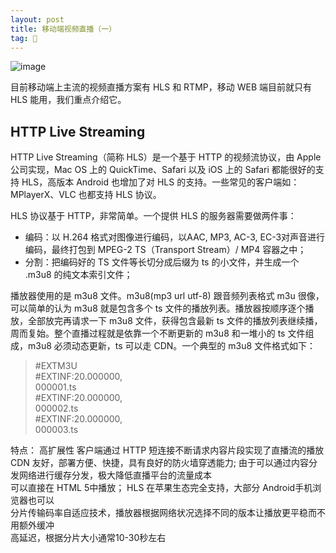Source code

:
 ```yaml
---
layout: post
title: 移动端视频直播（一）
tag: 🍞
---
```


![image](https://user-images.githubusercontent.com/16463294/158949781-570e462d-4ee6-47bb-95dc-c8a249c4cc97.png)

目前移动端上主流的视频直播方案有 HLS 和 RTMP，移动 WEB 端目前就只有 HLS 能用，我们重点介绍它。

HTTP Live Streaming
--------------

HTTP Live Streaming（简称 HLS）是一个基于 HTTP 的视频流协议，由 Apple 公司实现，Mac OS 上的 QuickTime、Safari 以及 iOS 上的 Safari 都能很好的支持 HLS，高版本 Android 也增加了对 HLS 的支持。一些常见的客户端如：MPlayerX、VLC 也都支持 HLS 协议。

HLS 协议基于 HTTP，非常简单。一个提供 HLS 的服务器需要做两件事：

* 编码：以 H.264 格式对图像进行编码，以AAC, MP3, AC-3, EC-3对声音进行编码，最终打包到 MPEG-2 TS（Transport Stream）/ MP4 容器之中；
* 分割：把编码好的 TS 文件等长切分成后缀为 ts 的小文件，并生成一个 .m3u8 的纯文本索引文件；
  
播放器使用的是 m3u8 文件。m3u8(mp3 url utf-8) 跟音频列表格式 m3u 很像，可以简单的认为 m3u8 就是包含多个 ts 文件的播放列表。播放器按顺序逐个播放，全部放完再请求一下 m3u8 文件，获得包含最新 ts 文件的播放列表继续播，周而复始。整个直播过程就是依靠一个不断更新的 m3u8 和一堆小的 ts 文件组成，m3u8 必须动态更新，ts 可以走 CDN。一个典型的 m3u8 文件格式如下：

>#EXTM3U  
>#EXTINF:20.000000,  
>000001.ts  
>#EXTINF:20.000000,  
>000002.ts  
>#EXTINF:20.000000,  
>000003.ts  
  
特点：
  高扩展性
  客户端通过 HTTP 短连接不断请求内容片段实现了直播流的播放  
  CDN 友好，部署方便、快捷，具有良好的防火墙穿透能力; 由于可以通过内容分发网络进行缓存分发，极大降低直播平台的流量成本  
  可以直接在 HTML 5中播放； HLS 在苹果生态完全支持，大部分 Android手机浏览器也可以  
  分片传输码率自适应技术，播放器根据网络状况选择不同的版本让播放更平稳而不用额外缓冲  
  高延迟，根据分片大小通常10-30秒左右  
  

  
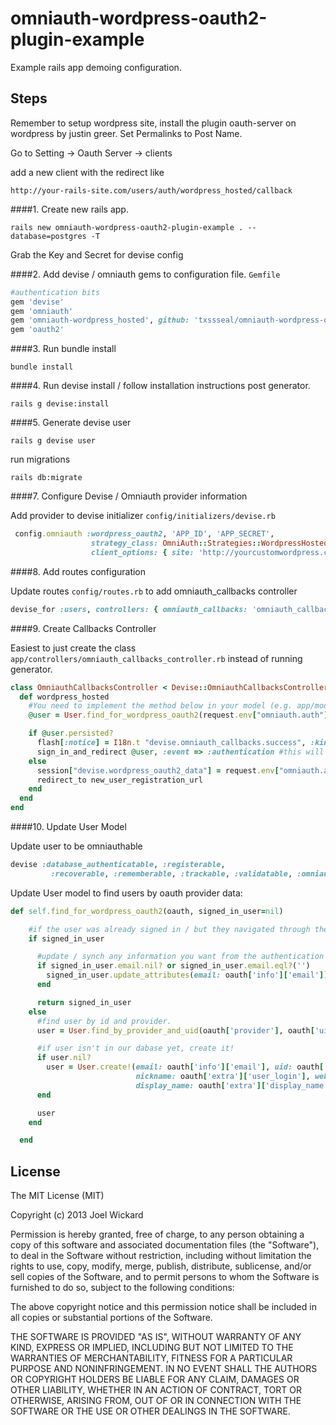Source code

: omniauth-wordpress-oauth2-plugin-example
========================================

Example rails app demoing configuration.

## Steps
Remember to setup wordpress site, install the plugin oauth-server on wordpress by justin greer.  Set Permalinks to Post Name. 

Go to Setting -> Oauth Server -> clients

add a new client with the redirect like 

```
http://your-rails-site.com/users/auth/wordpress_hosted/callback
```

####1. Create new rails app.
  
```rails new omniauth-wordpress-oauth2-plugin-example . --database=postgres -T``` 

Grab the Key and Secret for devise config

####2. Add devise / omniauth gems to configuration file. `Gemfile`

```ruby
#authentication bits
gem 'devise'
gem 'omniauth'
gem 'omniauth-wordpress_hosted', github: 'txssseal/omniauth-wordpress-oauth2-plugin'
gem 'oauth2'
```
####3. Run bundle install

`bundle install`

####4. Run devise install / follow installation instructions post generator.

`rails g devise:install`

####5. Generate devise user

`rails g devise user`

run migrations

`rails db:migrate`


####7. Configure Devise / Omniauth provider information

Add provider to devise initializer `config/initializers/devise.rb`

```ruby
 config.omniauth :wordpress_oauth2, 'APP_ID', 'APP_SECRET',
                  strategy_class: OmniAuth::Strategies::WordpressHosted,
                  client_options: { site: 'http://yourcustomwordpress.com' }
```

####8. Add routes configuration

Update routes `config/routes.rb` to add omniauth_callbacks controller

```ruby
devise_for :users, controllers: { omniauth_callbacks: 'omniauth_callbacks' }
```

####9. Create Callbacks Controller

Easiest to just create the class `app/controllers/omniauth_callbacks_controller.rb` instead of running generator.

```ruby
class OmniauthCallbacksController < Devise::OmniauthCallbacksController
  def wordpress_hosted
    #You need to implement the method below in your model (e.g. app/models/user.rb)
    @user = User.find_for_wordpress_oauth2(request.env["omniauth.auth"], current_user)

    if @user.persisted?
      flash[:notice] = I18n.t "devise.omniauth_callbacks.success", :kind => "Wordpress Oauth2"
      sign_in_and_redirect @user, :event => :authentication #this will throw if @user is not activated
    else
      session["devise.wordpress_oauth2_data"] = request.env["omniauth.auth"]
      redirect_to new_user_registration_url
    end
  end
end
```

####10. Update User Model

Update user to be omniauthable

```ruby
devise :database_authenticatable, :registerable,
         :recoverable, :rememberable, :trackable, :validatable, :omniauthable, :omniauthable, :omniauth_providers => [:wordpress_hosted]
```

Update User model to find users by oauth provider data:

```ruby
def self.find_for_wordpress_oauth2(oauth, signed_in_user=nil)

    #if the user was already signed in / but they navigated through the authorization with wordpress
    if signed_in_user

      #update / synch any information you want from the authentication service.
      if signed_in_user.email.nil? or signed_in_user.email.eql?('')
        signed_in_user.update_attributes(email: oauth['info']['email'])
      end

      return signed_in_user
    else
      #find user by id and provider.
      user = User.find_by_provider_and_uid(oauth['provider'], oauth['uid'])

      #if user isn't in our dabase yet, create it!
      if user.nil?
        user = User.create!(email: oauth['info']['email'], uid: oauth['uid'], provider: oauth['provider'],
                            nickname: oauth['extra']['user_login'], website: oauth['info']['urls']['Website'],
                            display_name: oauth['extra']['display_name'])
      end

      user
    end

  end
```

## License

The MIT License (MIT)

Copyright (c) 2013 Joel Wickard

Permission is hereby granted, free of charge, to any person obtaining a copy of
this software and associated documentation files (the "Software"), to deal in
the Software without restriction, including without limitation the rights to
use, copy, modify, merge, publish, distribute, sublicense, and/or sell copies of
the Software, and to permit persons to whom the Software is furnished to do so,
subject to the following conditions:

The above copyright notice and this permission notice shall be included in all
copies or substantial portions of the Software.

THE SOFTWARE IS PROVIDED "AS IS", WITHOUT WARRANTY OF ANY KIND, EXPRESS OR
IMPLIED, INCLUDING BUT NOT LIMITED TO THE WARRANTIES OF MERCHANTABILITY, FITNESS
FOR A PARTICULAR PURPOSE AND NONINFRINGEMENT. IN NO EVENT SHALL THE AUTHORS OR
COPYRIGHT HOLDERS BE LIABLE FOR ANY CLAIM, DAMAGES OR OTHER LIABILITY, WHETHER
IN AN ACTION OF CONTRACT, TORT OR OTHERWISE, ARISING FROM, OUT OF OR IN
CONNECTION WITH THE SOFTWARE OR THE USE OR OTHER DEALINGS IN THE SOFTWARE.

EXERCISE DIRECTIONS >>
Exclude every picture and copy the remaining data exactly.

SOLUTION TO THE EXERCISE >>
Source code

:
 ```yaml
---
layout: post
title: 移动端视频直播（一）
tag: 🍞
---
```


![image](https://user-images.githubusercontent.com/16463294/158949781-570e462d-4ee6-47bb-95dc-c8a249c4cc97.png)

目前移动端上主流的视频直播方案有 HLS 和 RTMP，移动 WEB 端目前就只有 HLS 能用，我们重点介绍它。

HTTP Live Streaming
--------------

HTTP Live Streaming（简称 HLS）是一个基于 HTTP 的视频流协议，由 Apple 公司实现，Mac OS 上的 QuickTime、Safari 以及 iOS 上的 Safari 都能很好的支持 HLS，高版本 Android 也增加了对 HLS 的支持。一些常见的客户端如：MPlayerX、VLC 也都支持 HLS 协议。

HLS 协议基于 HTTP，非常简单。一个提供 HLS 的服务器需要做两件事：

* 编码：以 H.264 格式对图像进行编码，以AAC, MP3, AC-3, EC-3对声音进行编码，最终打包到 MPEG-2 TS（Transport Stream）/ MP4 容器之中；
* 分割：把编码好的 TS 文件等长切分成后缀为 ts 的小文件，并生成一个 .m3u8 的纯文本索引文件；
  
播放器使用的是 m3u8 文件。m3u8(mp3 url utf-8) 跟音频列表格式 m3u 很像，可以简单的认为 m3u8 就是包含多个 ts 文件的播放列表。播放器按顺序逐个播放，全部放完再请求一下 m3u8 文件，获得包含最新 ts 文件的播放列表继续播，周而复始。整个直播过程就是依靠一个不断更新的 m3u8 和一堆小的 ts 文件组成，m3u8 必须动态更新，ts 可以走 CDN。一个典型的 m3u8 文件格式如下：

>#EXTM3U  
>#EXTINF:20.000000,  
>000001.ts  
>#EXTINF:20.000000,  
>000002.ts  
>#EXTINF:20.000000,  
>000003.ts  
  
特点：
  高扩展性
  客户端通过 HTTP 短连接不断请求内容片段实现了直播流的播放  
  CDN 友好，部署方便、快捷，具有良好的防火墙穿透能力; 由于可以通过内容分发网络进行缓存分发，极大降低直播平台的流量成本  
  可以直接在 HTML 5中播放； HLS 在苹果生态完全支持，大部分 Android手机浏览器也可以  
  分片传输码率自适应技术，播放器根据网络状况选择不同的版本让播放更平稳而不用额外缓冲  
  高延迟，根据分片大小通常10-30秒左右  
  

  
Source code

: omniauth-wordpress-oauth2-plugin-example
========================================

Example rails app demoing configuration.

## Steps
Remember to setup wordpress site, install the plugin oauth-server on wordpress by justin greer.  Set Permalinks to Post Name. 

Go to Setting -> Oauth Server -> clients

add a new client with the redirect like 

```
http://your-rails-site.com/users/auth/wordpress_hosted/callback
```

####1. Create new rails app.
  
```rails new omniauth-wordpress-oauth2-plugin-example . --database=postgres -T``` 

Grab the Key and Secret for devise config

####2. Add devise / omniauth gems to configuration file. `Gemfile`

```ruby
#authentication bits
gem 'devise'
gem 'omniauth'
gem 'omniauth-wordpress_hosted', github: 'txssseal/omniauth-wordpress-oauth2-plugin'
gem 'oauth2'
```
####3. Run bundle install

`bundle install`

####4. Run devise install / follow installation instructions post generator.

`rails g devise:install`

####5. Generate devise user

`rails g devise user`

run migrations

`rails db:migrate`


####7. Configure Devise / Omniauth provider information

Add provider to devise initializer `config/initializers/devise.rb`

```ruby
 config.omniauth :wordpress_oauth2, 'APP_ID', 'APP_SECRET',
                  strategy_class: OmniAuth::Strategies::WordpressHosted,
                  client_options: { site: 'http://yourcustomwordpress.com' }
```

####8. Add routes configuration

Update routes `config/routes.rb` to add omniauth_callbacks controller

```ruby
devise_for :users, controllers: { omniauth_callbacks: 'omniauth_callbacks' }
```

####9. Create Callbacks Controller

Easiest to just create the class `app/controllers/omniauth_callbacks_controller.rb` instead of running generator.

```ruby
class OmniauthCallbacksController < Devise::OmniauthCallbacksController
  def wordpress_hosted
    #You need to implement the method below in your model (e.g. app/models/user.rb)
    @user = User.find_for_wordpress_oauth2(request.env["omniauth.auth"], current_user)

    if @user.persisted?
      flash[:notice] = I18n.t "devise.omniauth_callbacks.success", :kind => "Wordpress Oauth2"
      sign_in_and_redirect @user, :event => :authentication #this will throw if @user is not activated
    else
      session["devise.wordpress_oauth2_data"] = request.env["omniauth.auth"]
      redirect_to new_user_registration_url
    end
  end
end
```

####10. Update User Model

Update user to be omniauthable

```ruby
devise :database_authenticatable, :registerable,
         :recoverable, :rememberable, :trackable, :validatable, :omniauthable, :omniauthable, :omniauth_providers => [:wordpress_hosted]
```

Update User model to find users by oauth provider data:

```ruby
def self.find_for_wordpress_oauth2(oauth, signed_in_user=nil)

    #if the user was already signed in / but they navigated through the authorization with wordpress
    if signed_in_user

      #update / synch any information you want from the authentication service.
      if signed_in_user.email.nil? or signed_in_user.email.eql?('')
        signed_in_user.update_attributes(email: oauth['info']['email'])
      end

      return signed_in_user
    else
      #find user by id and provider.
      user = User.find_by_provider_and_uid(oauth['provider'], oauth['uid'])

      #if user isn't in our dabase yet, create it!
      if user.nil?
        user = User.create!(email: oauth['info']['email'], uid: oauth['uid'], provider: oauth['provider'],
                            nickname: oauth['extra']['user_login'], website: oauth['info']['urls']['Website'],
                            display_name: oauth['extra']['display_name'])
      end

      user
    end

  end
```

## License

The MIT License (MIT)

Copyright (c) 2013 Joel Wickard

Permission is hereby granted, free of charge, to any person obtaining a copy of
this software and associated documentation files (the "Software"), to deal in
the Software without restriction, including without limitation the rights to
use, copy, modify, merge, publish, distribute, sublicense, and/or sell copies of
the Software, and to permit persons to whom the Software is furnished to do so,
subject to the following conditions:

The above copyright notice and this permission notice shall be included in all
copies or substantial portions of the Software.

THE SOFTWARE IS PROVIDED "AS IS", WITHOUT WARRANTY OF ANY KIND, EXPRESS OR
IMPLIED, INCLUDING BUT NOT LIMITED TO THE WARRANTIES OF MERCHANTABILITY, FITNESS
FOR A PARTICULAR PURPOSE AND NONINFRINGEMENT. IN NO EVENT SHALL THE AUTHORS OR
COPYRIGHT HOLDERS BE LIABLE FOR ANY CLAIM, DAMAGES OR OTHER LIABILITY, WHETHER
IN AN ACTION OF CONTRACT, TORT OR OTHERWISE, ARISING FROM, OUT OF OR IN
CONNECTION WITH THE SOFTWARE OR THE USE OR OTHER DEALINGS IN THE SOFTWARE.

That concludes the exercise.